La Baker Enters the Pantheon

 

Josephine Baker was symbolically reburied in the Pantheon in Paris today.  At the request of her family, she will remain buried in Monaco.  A coffin filled with earth from all the places that she lived from Missouri to Monaco was buried in the Pantheon in her place.


President Macron with her symbolic coffin earlier today.




The Pantheon in Paris




Josephine Baker wearing some silk bananas and not much else for her famous/notorious Banana Dance.  This number for the Folies Bergeres in 1927 was a sensation and a scandal.  Josephine Baker was one of the first great international sex symbols and celebrities.  Her brazen performances crossing all kinds of forbidden frontiers of race and sexuality shocked many and thrilled many many more.





Josephine wears one of many spectacular and sometimes revealing costumes 





With her pet cheetah that she walked on a leash through the streets of Paris




Josephine was not the least bit shy before cameras, nor was she particularly shy or remorseful about her eventful love life with men and women.  She was among the very first sex symbols.





Alexander Calder, Josephine Baker, 1927, a wire sculpture.

Josephine Baker inspired many of the most noted artists of the day, and legions of others not quite so noted.



Henri Matisse, Creole Dancer, paper collage, 1950





A very young Josephine Baker in 1908 in St. Louis.  She was born into dire poverty in St.

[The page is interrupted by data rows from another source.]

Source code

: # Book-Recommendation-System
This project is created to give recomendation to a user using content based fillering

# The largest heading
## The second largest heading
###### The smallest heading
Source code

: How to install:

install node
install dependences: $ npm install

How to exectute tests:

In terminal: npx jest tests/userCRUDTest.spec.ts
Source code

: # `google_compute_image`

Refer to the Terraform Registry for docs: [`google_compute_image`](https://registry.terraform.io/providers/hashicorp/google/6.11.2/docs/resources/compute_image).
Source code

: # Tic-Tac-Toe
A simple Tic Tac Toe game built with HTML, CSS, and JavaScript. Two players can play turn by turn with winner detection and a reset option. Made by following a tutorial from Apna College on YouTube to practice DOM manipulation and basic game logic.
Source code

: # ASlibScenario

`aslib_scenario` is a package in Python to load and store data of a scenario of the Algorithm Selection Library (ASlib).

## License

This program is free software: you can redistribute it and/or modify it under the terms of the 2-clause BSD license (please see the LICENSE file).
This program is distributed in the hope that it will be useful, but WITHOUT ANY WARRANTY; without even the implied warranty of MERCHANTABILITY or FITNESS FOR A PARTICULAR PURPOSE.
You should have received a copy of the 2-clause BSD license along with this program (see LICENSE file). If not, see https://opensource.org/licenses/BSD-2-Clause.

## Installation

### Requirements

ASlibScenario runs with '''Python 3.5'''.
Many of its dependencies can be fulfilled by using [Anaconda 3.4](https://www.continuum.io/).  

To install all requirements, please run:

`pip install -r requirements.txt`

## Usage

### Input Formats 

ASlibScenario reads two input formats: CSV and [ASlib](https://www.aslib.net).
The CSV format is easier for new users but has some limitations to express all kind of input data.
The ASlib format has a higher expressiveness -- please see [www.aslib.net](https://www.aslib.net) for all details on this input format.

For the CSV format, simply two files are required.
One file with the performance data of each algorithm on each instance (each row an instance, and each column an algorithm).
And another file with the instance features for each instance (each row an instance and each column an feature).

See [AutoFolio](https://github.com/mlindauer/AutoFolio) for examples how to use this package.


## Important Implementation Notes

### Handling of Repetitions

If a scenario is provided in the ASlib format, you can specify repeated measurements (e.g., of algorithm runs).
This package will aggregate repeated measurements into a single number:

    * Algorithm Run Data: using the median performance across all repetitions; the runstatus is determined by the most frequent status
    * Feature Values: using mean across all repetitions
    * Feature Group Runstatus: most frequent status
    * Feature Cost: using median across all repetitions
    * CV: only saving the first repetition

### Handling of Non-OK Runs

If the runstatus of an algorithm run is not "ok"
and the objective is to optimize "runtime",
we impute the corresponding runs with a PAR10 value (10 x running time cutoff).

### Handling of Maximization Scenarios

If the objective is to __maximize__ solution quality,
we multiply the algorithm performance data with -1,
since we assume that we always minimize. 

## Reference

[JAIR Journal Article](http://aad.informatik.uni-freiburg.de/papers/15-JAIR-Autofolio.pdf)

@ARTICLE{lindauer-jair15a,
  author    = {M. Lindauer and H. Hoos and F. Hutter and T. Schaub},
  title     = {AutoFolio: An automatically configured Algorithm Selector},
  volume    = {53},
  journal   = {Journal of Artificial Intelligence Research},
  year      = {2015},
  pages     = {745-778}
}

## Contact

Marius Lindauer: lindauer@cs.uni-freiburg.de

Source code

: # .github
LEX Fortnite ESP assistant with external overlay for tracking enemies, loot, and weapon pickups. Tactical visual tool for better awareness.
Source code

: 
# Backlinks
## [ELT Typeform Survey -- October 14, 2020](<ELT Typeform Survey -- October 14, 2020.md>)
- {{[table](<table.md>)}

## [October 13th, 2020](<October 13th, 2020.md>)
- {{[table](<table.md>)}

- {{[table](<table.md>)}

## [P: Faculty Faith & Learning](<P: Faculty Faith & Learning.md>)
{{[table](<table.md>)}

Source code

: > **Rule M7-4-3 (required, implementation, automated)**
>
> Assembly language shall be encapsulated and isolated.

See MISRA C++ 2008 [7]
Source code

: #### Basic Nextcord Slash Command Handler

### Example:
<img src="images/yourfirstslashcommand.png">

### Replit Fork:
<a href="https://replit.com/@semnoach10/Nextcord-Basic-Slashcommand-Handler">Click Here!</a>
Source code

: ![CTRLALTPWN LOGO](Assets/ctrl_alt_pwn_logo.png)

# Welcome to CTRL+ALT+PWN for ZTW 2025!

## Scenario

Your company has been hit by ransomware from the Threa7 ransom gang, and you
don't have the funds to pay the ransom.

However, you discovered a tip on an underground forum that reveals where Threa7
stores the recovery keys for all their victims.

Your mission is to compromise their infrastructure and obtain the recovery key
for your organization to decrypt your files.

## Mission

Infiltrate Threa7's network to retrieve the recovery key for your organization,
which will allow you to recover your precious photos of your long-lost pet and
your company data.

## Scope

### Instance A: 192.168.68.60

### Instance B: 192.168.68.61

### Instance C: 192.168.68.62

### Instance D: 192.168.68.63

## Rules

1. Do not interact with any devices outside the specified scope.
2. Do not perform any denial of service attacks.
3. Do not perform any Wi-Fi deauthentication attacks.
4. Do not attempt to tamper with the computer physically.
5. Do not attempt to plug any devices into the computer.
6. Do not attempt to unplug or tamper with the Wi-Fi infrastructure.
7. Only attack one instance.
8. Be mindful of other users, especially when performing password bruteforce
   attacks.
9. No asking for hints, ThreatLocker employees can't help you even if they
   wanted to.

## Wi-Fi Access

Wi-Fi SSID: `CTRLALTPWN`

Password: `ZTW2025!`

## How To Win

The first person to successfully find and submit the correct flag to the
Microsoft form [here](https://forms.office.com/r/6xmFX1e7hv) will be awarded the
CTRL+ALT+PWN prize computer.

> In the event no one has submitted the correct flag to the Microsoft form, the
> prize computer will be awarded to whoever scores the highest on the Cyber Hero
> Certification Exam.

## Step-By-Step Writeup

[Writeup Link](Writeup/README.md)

Louis to a mother from Arkansas who was a former slave.




Josephine Baker in uniform.  When the Germans invaded France in 1940, she joined the French Underground.  She was a major conduit of documents and information between the French resistance forces in occupied France and the French government in exile in London.  She used her connections in Africa and the Middle East to help French Jews escape the Nazis and their French collaborators in the Vichy government.  She accomplished all this by hiding in plain sight.  There were many occasions when she crossed German checkpoints in her Rolls Royce limo stopping for photos and autographs with star-struck German soldiers.  Meanwhile, she kept a trunk full of resistance documents and communications in the car.  Had the sequins fallen from those German eyes, she would have been shot immediately.
After the War, the French government inducted her into the Legion of Honor and awarded her the Croix de Guerre.  They knew her from then on as "The Good Mata Hari." 





Wearing her medals for her service and her French military uniform, Josephine Baker addressed the crowds at the 1963 March on Washington.  She remained actively involved in civil rights causes in the USA and in France.




After World War II, Josephine Baker began adopting children.  She ended up adopting a dozen, ten boys and two girls.  She called them her Rainbow Tribe adopting children of all races and from every continent.  Some of those children were present at the ceremony today in Paris.




Josephine Baker at her estate, the Chateau des Milandes in 1961




Her funeral in Paris in April, 1975


Like a lot of gay men, I love Josephine Baker for so many reasons, and I'm delighted to see her get this honor from France, a country she loved and served so well.